No relevant high speed reclosing (HSR) contingencies were identified for this study.

For all simulations, the AG1-070 and AG1-071 projects under study along with the rest of the PJM system were required to maintain synchronism and with all states returning to an acceptable new condition following the disturbance.

For all of the fault contingencies tested on the 2027 peak load case:

       a) AG1-070 and AG1-071 projects were able to ride through the faults (except for faults where protective action trips a generator(s)),

       b) The system with AG1-070 and AG1-071 projects included is transiently stable and post-contingency oscillations were positively damped with a damping margin of at least 3%.

       c) Following fault clearing, all bus voltages recovered to a minimum of 0.7 per unit after 2.5 seconds (except where protective action isolates that bus).

       d) No transmission element tripped, other than those either directly connected or designed to trip as a consequence of that fault.

AG1-070 and AG1-071 meet the 0.95 leading and lagging PF requirement.

The IPCMD and IQCMD states in the REGCA1 model of AG1-070 GEN and AG1-071 GEN showed erratic behavior for some contingencies in which these generators have been disconnected as part of the contingency event.

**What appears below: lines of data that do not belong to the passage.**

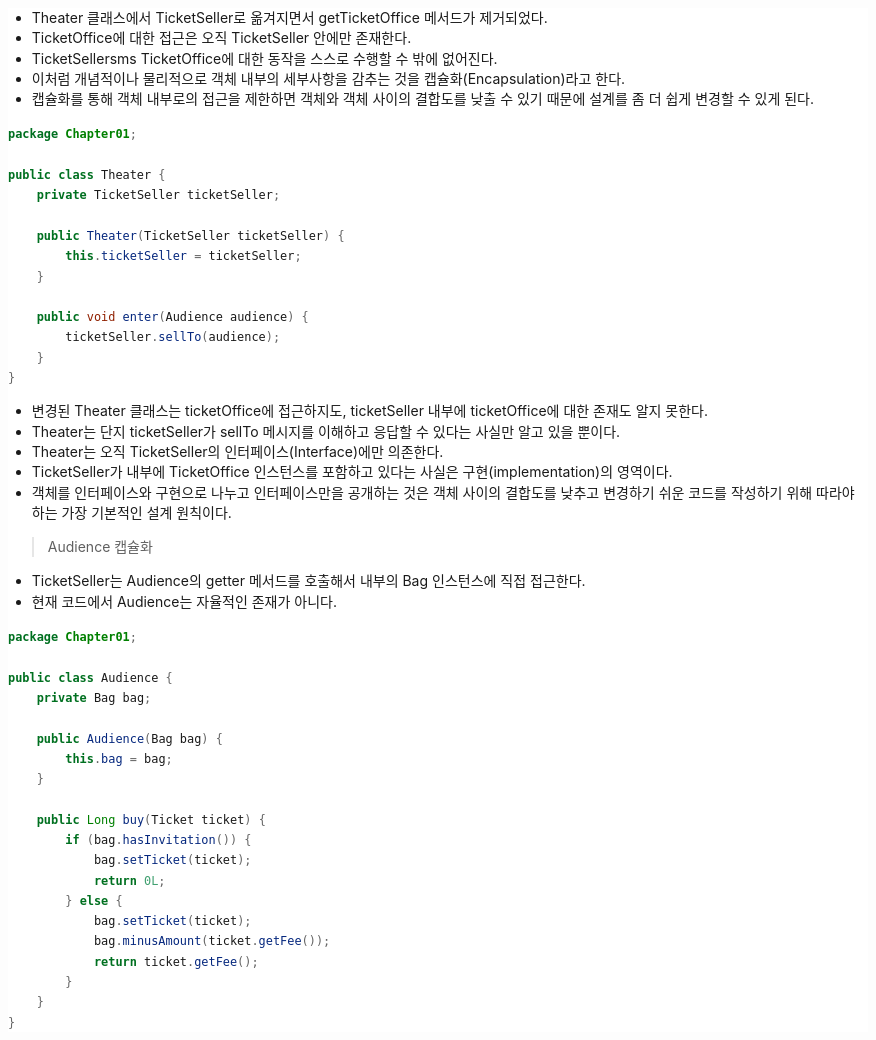 - Theater 클래스에서 TicketSeller로 옮겨지면서 getTicketOffice 메서드가 제거되었다.
- TicketOffice에 대한 접근은 오직 TicketSeller 안에만 존재한다.
- TicketSellersms TicketOffice에 대한 동작을 스스로 수행할 수 밖에 없어진다.
- 이처럼 개념적이나 물리적으로 객체 내부의 세부사항을 감추는 것을 캡슐화(Encapsulation)라고 한다.
- 캡슐화를 통해 객체 내부로의 접근을 제한하면 객체와 객체 사이의 결합도를 낮출 수 있기 때문에 설계를 좀 더 쉽게 변경할 수 있게 된다.

```java
package Chapter01;

public class Theater {
    private TicketSeller ticketSeller;

    public Theater(TicketSeller ticketSeller) {
        this.ticketSeller = ticketSeller;
    }

    public void enter(Audience audience) {
        ticketSeller.sellTo(audience);
    }
}
```

- 변경된 Theater 클래스는 ticketOffice에 접근하지도, ticketSeller 내부에 ticketOffice에 대한 존재도 알지 못한다.
- Theater는 단지 ticketSeller가 sellTo 메시지를 이해하고 응답할 수 있다는 사실만 알고 있을 뿐이다.
- Theater는 오직 TicketSeller의 인터페이스(Interface)에만 의존한다.
- TicketSeller가 내부에 TicketOffice 인스턴스를 포함하고 있다는 사실은 구현(implementation)의 영역이다.
- 객체를 인터페이스와 구현으로 나누고 인터페이스만을 공개하는 것은 객체 사이의 결합도를 낮추고 변경하기 쉬운 코드를 작성하기 위해 따라야 하는 가장 기본적인 설계 원칙이다.

> Audience 캡슐화
> 
- TicketSeller는 Audience의 getter 메서드를 호출해서 내부의 Bag 인스턴스에 직접 접근한다.
- 현재 코드에서 Audience는 자율적인 존재가 아니다.

```java
package Chapter01;

public class Audience {
    private Bag bag;

    public Audience(Bag bag) {
        this.bag = bag;
    }

    public Long buy(Ticket ticket) {
        if (bag.hasInvitation()) {
            bag.setTicket(ticket);
            return 0L;
        } else {
            bag.setTicket(ticket);
            bag.minusAmount(ticket.getFee());
            return ticket.getFee();
        }
    }
}
```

Since the machine is disconnected and no active or reactive power is injected into the system, these plots are ignored.

No mitigations were found to be required.

Table 1: TC1 AG1-070/AG1-071 Projects

Project

Fuel Type

Transmission Owner

MFO

MWE

MWC

Point of Interconnection

AG1-070

Solar

EKPC

45

45

32.7

Bon Ayr 69 kV

AG1-071

Solar

EKPC

55

55

37.5

Bon Ayr 69 kV

 

 

Reactive Power Analysis

The reactive power capability of AG1-071 meets the 0.95 leading and lagging PF requirement at the high side of the main transformer.

Steady-State Voltage Analysis

Steady State Voltage Analysis is Not Required.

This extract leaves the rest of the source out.